START AVAILABLE DATA
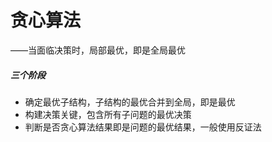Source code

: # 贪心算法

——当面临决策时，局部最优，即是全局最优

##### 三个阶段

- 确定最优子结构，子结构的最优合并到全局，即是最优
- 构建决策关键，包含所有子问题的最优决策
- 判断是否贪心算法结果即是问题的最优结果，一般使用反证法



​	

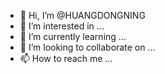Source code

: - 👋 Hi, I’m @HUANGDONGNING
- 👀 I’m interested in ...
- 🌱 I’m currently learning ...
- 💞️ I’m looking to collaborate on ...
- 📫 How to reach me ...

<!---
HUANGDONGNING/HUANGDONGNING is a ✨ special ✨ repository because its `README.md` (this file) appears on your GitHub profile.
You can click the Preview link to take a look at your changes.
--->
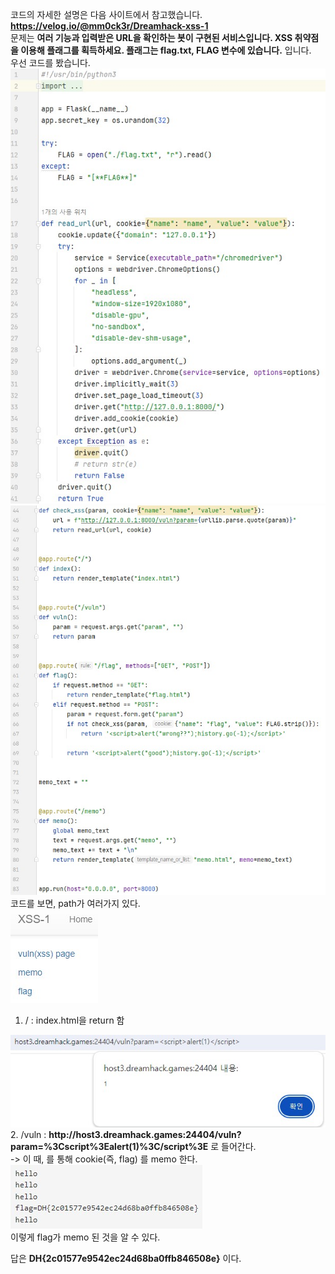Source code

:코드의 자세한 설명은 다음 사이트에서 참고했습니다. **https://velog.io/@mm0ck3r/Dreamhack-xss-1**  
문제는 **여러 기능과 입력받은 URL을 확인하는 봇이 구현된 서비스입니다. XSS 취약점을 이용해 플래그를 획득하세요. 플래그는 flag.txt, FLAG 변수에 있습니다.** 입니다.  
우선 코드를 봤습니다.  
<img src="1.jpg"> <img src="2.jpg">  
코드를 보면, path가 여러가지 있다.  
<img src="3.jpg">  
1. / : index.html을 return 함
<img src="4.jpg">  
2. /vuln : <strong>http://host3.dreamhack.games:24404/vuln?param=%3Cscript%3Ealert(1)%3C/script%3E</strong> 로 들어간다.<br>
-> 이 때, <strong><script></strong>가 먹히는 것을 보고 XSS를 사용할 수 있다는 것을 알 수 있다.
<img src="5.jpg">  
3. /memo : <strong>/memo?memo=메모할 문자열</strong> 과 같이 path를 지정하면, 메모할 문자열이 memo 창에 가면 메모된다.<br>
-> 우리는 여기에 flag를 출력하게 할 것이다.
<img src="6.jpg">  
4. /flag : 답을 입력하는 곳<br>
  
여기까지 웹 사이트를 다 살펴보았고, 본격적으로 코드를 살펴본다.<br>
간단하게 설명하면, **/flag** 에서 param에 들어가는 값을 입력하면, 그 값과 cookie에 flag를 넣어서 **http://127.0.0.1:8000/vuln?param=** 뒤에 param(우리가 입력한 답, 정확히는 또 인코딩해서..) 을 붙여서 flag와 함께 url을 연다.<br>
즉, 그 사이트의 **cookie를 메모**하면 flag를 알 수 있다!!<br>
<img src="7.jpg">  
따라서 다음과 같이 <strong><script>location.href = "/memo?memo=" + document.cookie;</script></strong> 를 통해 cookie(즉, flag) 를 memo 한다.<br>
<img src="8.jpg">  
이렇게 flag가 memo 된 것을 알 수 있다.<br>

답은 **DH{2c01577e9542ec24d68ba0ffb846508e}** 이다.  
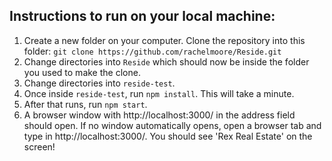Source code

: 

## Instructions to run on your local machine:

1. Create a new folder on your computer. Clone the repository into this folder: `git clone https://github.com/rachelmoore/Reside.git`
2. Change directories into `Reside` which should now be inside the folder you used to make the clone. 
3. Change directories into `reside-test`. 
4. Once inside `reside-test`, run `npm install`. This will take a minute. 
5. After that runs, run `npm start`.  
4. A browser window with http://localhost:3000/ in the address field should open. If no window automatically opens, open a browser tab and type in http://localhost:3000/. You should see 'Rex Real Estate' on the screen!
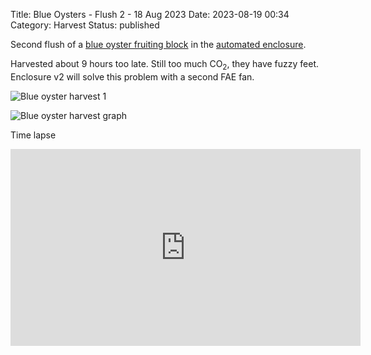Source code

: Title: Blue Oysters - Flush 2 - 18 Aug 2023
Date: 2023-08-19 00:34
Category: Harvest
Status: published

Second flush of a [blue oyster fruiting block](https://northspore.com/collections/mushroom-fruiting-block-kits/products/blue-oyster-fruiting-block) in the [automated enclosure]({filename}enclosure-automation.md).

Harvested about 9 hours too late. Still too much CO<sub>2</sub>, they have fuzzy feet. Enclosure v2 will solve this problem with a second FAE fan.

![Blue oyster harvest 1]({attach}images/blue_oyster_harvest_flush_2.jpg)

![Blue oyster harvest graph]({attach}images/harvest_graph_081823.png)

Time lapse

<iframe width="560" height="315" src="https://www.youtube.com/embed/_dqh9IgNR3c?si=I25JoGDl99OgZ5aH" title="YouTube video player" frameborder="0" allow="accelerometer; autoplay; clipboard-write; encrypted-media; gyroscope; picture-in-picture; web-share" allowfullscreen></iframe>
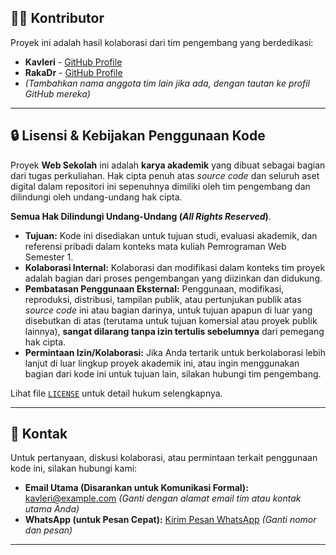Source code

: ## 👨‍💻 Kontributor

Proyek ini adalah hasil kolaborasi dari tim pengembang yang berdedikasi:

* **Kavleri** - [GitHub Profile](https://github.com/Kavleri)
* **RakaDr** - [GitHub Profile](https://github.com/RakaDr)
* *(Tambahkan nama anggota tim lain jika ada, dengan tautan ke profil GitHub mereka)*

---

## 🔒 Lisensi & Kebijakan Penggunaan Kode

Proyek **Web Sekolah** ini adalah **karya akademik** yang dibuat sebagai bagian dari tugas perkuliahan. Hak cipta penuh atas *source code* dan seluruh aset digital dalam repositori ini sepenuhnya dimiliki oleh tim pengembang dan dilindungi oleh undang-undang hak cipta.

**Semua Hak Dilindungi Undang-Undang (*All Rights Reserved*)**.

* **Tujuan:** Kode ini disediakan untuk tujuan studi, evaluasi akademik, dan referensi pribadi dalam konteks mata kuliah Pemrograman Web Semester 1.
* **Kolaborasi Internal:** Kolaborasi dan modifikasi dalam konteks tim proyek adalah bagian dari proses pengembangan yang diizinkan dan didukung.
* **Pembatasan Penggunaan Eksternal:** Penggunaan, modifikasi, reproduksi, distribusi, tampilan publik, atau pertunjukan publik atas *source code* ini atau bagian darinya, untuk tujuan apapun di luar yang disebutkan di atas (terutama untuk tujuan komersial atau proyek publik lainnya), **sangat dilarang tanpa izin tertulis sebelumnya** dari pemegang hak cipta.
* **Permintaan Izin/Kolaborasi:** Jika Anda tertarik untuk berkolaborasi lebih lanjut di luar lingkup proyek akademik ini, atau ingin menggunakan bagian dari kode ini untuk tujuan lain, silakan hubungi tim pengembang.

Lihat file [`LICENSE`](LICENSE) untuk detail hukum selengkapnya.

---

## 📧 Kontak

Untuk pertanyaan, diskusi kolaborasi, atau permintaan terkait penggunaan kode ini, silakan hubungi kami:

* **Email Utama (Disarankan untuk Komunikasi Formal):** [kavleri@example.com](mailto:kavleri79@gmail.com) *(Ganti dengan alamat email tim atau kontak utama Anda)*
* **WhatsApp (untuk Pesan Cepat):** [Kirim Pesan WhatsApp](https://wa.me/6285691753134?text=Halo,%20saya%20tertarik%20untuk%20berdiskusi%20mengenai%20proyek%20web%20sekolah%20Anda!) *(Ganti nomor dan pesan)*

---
END AVAILABLE DATA
PROBLEM TO SOLVE
Your answer should consist of the lines above between those holding "-> 우리는 여기에 flag를 출력하게 할 것이다." and "1. Create a", inclusive, reproduced word for word and without pictures.

THE COMPLETED TASK
-> 우리는 여기에 flag를 출력하게 할 것이다.
<img src="6.jpg">  
4. /flag : 답을 입력하는 곳<br>
  
여기까지 웹 사이트를 다 살펴보았고, 본격적으로 코드를 살펴본다.<br>
간단하게 설명하면, **/flag** 에서 param에 들어가는 값을 입력하면, 그 값과 cookie에 flag를 넣어서 **http://127.0.0.1:8000/vuln?param=** 뒤에 param(우리가 입력한 답, 정확히는 또 인코딩해서..) 을 붙여서 flag와 함께 url을 연다.<br>
즉, 그 사이트의 **cookie를 메모**하면 flag를 알 수 있다!!<br>
<img src="7.jpg">  
따라서 다음과 같이 <strong><script>location.href = "/memo?memo=" + document.cookie;</script></strong> 를 통해 cookie(즉, flag) 를 memo 한다.<br>
<img src="8.jpg">  
이렇게 flag가 memo 된 것을 알 수 있다.<br>

답은 **DH{2c01577e9542ec24d68ba0ffb846508e}** 이다.  
Source code

: 

## Instructions to run on your local machine:

1. Create a new folder on your computer. Clone the repository into this folder: `git clone https://github.com/rachelmoore/Reside.git`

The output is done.